* **The problem**: From the entries, filter out every line that lacks "Deisolate" and copy the rest.

───

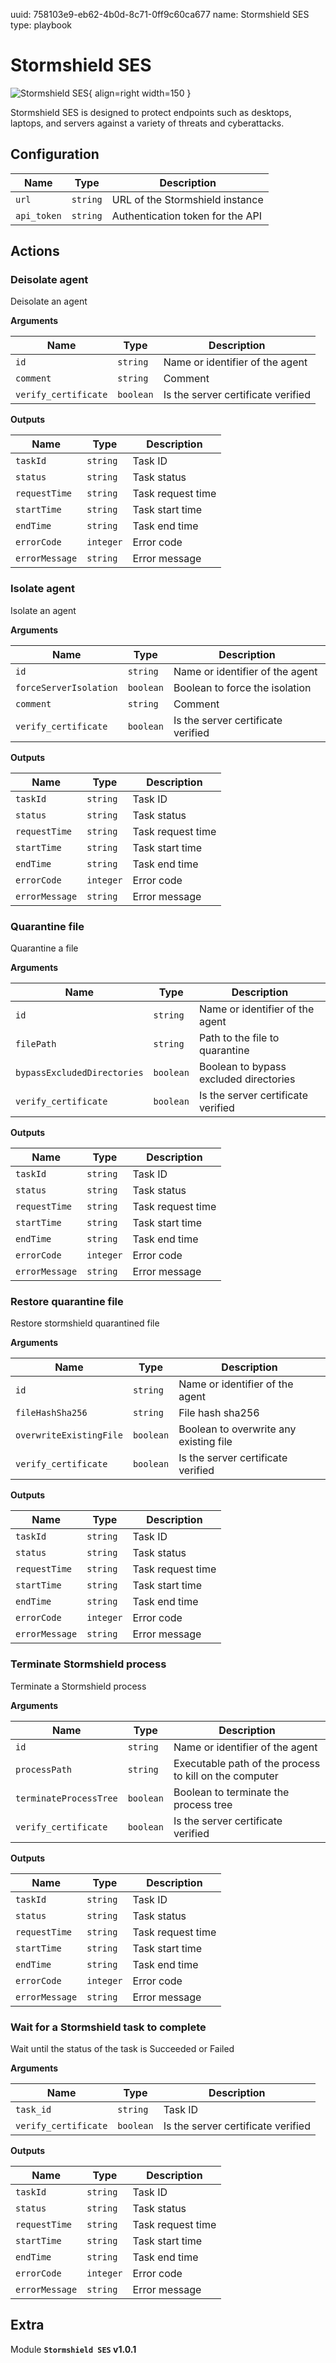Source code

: uuid: 758103e9-eb62-4b0d-8c71-0ff9c60ca677
name: Stormshield SES
type: playbook

# Stormshield SES

![Stormshield SES](/assets/playbooks/library/stormshield-ses.png){ align=right width=150 }

Stormshield SES is designed to protect endpoints such as desktops, laptops, and servers against a variety of threats and cyberattacks.

## Configuration

| Name      |  Type   |  Description  |
| --------- | ------- | --------------------------- |
| `url` | `string` | URL of the Stormshield instance |
| `api_token` | `string` | Authentication token for the API |

## Actions

### Deisolate agent

Deisolate an agent

**Arguments**

| Name      |  Type   |  Description  |
| --------- | ------- | --------------------------- |
| `id` | `string` | Name or identifier of the agent |
| `comment` | `string` | Comment |
| `verify_certificate` | `boolean` | Is the server certificate verified |


**Outputs**

| Name      |  Type   |  Description  |
| --------- | ------- | --------------------------- |
| `taskId` | `string` | Task ID |
| `status` | `string` | Task status |
| `requestTime` | `string` | Task request time |
| `startTime` | `string` | Task start time |
| `endTime` | `string` | Task end time |
| `errorCode` | `integer` | Error code |
| `errorMessage` | `string` | Error message |

### Isolate agent

Isolate an agent

**Arguments**

| Name      |  Type   |  Description  |
| --------- | ------- | --------------------------- |
| `id` | `string` | Name or identifier of the agent |
| `forceServerIsolation` | `boolean` | Boolean to force the isolation |
| `comment` | `string` | Comment |
| `verify_certificate` | `boolean` | Is the server certificate verified |


**Outputs**

| Name      |  Type   |  Description  |
| --------- | ------- | --------------------------- |
| `taskId` | `string` | Task ID |
| `status` | `string` | Task status |
| `requestTime` | `string` | Task request time |
| `startTime` | `string` | Task start time |
| `endTime` | `string` | Task end time |
| `errorCode` | `integer` | Error code |
| `errorMessage` | `string` | Error message |

### Quarantine file

Quarantine a file

**Arguments**

| Name      |  Type   |  Description  |
| --------- | ------- | --------------------------- |
| `id` | `string` | Name or identifier of the agent |
| `filePath` | `string` | Path to the file to quarantine |
| `bypassExcludedDirectories` | `boolean` | Boolean to bypass excluded directories |
| `verify_certificate` | `boolean` | Is the server certificate verified |


**Outputs**

| Name      |  Type   |  Description  |
| --------- | ------- | --------------------------- |
| `taskId` | `string` | Task ID |
| `status` | `string` | Task status |
| `requestTime` | `string` | Task request time |
| `startTime` | `string` | Task start time |
| `endTime` | `string` | Task end time |
| `errorCode` | `integer` | Error code |
| `errorMessage` | `string` | Error message |

### Restore quarantine file

Restore stormshield quarantined file

**Arguments**

| Name      |  Type   |  Description  |
| --------- | ------- | --------------------------- |
| `id` | `string` | Name or identifier of the agent |
| `fileHashSha256` | `string` | File hash sha256 |
| `overwriteExistingFile` | `boolean` | Boolean to overwrite any existing file |
| `verify_certificate` | `boolean` | Is the server certificate verified |


**Outputs**

| Name      |  Type   |  Description  |
| --------- | ------- | --------------------------- |
| `taskId` | `string` | Task ID |
| `status` | `string` | Task status |
| `requestTime` | `string` | Task request time |
| `startTime` | `string` | Task start time |
| `endTime` | `string` | Task end time |
| `errorCode` | `integer` | Error code |
| `errorMessage` | `string` | Error message |

### Terminate Stormshield process

Terminate a Stormshield process

**Arguments**

| Name      |  Type   |  Description  |
| --------- | ------- | --------------------------- |
| `id` | `string` | Name or identifier of the agent |
| `processPath` | `string` | Executable path of the process to kill on the computer |
| `terminateProcessTree` | `boolean` | Boolean to terminate the process tree |
| `verify_certificate` | `boolean` | Is the server certificate verified |


**Outputs**

| Name      |  Type   |  Description  |
| --------- | ------- | --------------------------- |
| `taskId` | `string` | Task ID |
| `status` | `string` | Task status |
| `requestTime` | `string` | Task request time |
| `startTime` | `string` | Task start time |
| `endTime` | `string` | Task end time |
| `errorCode` | `integer` | Error code |
| `errorMessage` | `string` | Error message |

### Wait for a Stormshield task to complete

Wait until the status of the task is Succeeded or Failed

**Arguments**

| Name      |  Type   |  Description  |
| --------- | ------- | --------------------------- |
| `task_id` | `string` | Task ID |
| `verify_certificate` | `boolean` | Is the server certificate verified |


**Outputs**

| Name      |  Type   |  Description  |
| --------- | ------- | --------------------------- |
| `taskId` | `string` | Task ID |
| `status` | `string` | Task status |
| `requestTime` | `string` | Task request time |
| `startTime` | `string` | Task start time |
| `endTime` | `string` | Task end time |
| `errorCode` | `integer` | Error code |
| `errorMessage` | `string` | Error message |


## Extra

Module **`Stormshield SES` v1.0.1**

───

* **Exercise result**:
### Deisolate agent
Deisolate an agent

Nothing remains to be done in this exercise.